All of the above technologies capture CO2 either by extracting the impurities from natural gas or the conversion of coal to other chemicals.  Capturing CO2 from a coal fired power plant is a totally different story. Trying to capture CO2 from a complex combination of stack gases is an uphill and very expensive task, which the power companies generally have no incentive to carry out.  Different technologies have been developed to make carbon capture more efficient and cheaper such as to gasify the coal before burning it.  This technology is being used at a new plant in the US which was designed with carbon capture in mind.  But this won't work on existing power plants who burn crushed coal.  One option is to burn the coal in pure oxygen instead of air which produces a simpler flue gas from which to extract the carbon.  This technology is still under development and hasn't been put into use at a power plant yet due to the prevailing global political climate in most of the countries using coal fired power plants.  China is making huge investments to clean up their air especially with all their power utilities using coal.  The first power plant in China designed to capture carbon is due for completion in 2016 - the project called GreenGen will capture 80% of it's emissions.

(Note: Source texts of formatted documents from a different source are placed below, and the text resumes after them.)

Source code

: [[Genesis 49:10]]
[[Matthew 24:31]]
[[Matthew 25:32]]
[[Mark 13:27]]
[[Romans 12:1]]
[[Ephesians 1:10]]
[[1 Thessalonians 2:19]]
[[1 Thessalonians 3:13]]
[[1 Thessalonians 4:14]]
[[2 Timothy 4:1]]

The above technologies have the promise of delivering big emission cuts quickly, which are sorely needed if are we to keep to the agreed emissions budget set out by the International Panel of Climate Change to keep temperature rise below the 2 degrees Celsius.  The impact of CCS is huge and has the potential of cutting carbon emissions by approximately 80% within the next 40 years.  But to get this going we need global regulation and incentives (carbon trading is one) to produce innovative and progressively cheaper technologies for cleaner air and less carbon emissions.

And this market incentive is coming to South Africa soon, as soon as 2015!  The proposed carbon tax and National Trading Scheme is being implemented for industry from 2015.  The demand for carbon offsets is there, the supply is lagging behind though.  A formal framework is being developed currently for the agricultural sector with carbon credits to be traded via the Gold Standard.  This standard as well as other schemes such as the Clean Development Mechanism and the Verified Carbon Standard (VCS) within the local National Trading Scheme will be used for the carbon offsets within industry.  These regulations and markets will reduce the carbon footprint of our electricity and other carbon intensive resources dramatically through the use of CCS technologies, which will trickle down to our products and services.  This is has long been called for as South Africa has the dirtiest electricity in the world which affects market access of our products and services globally.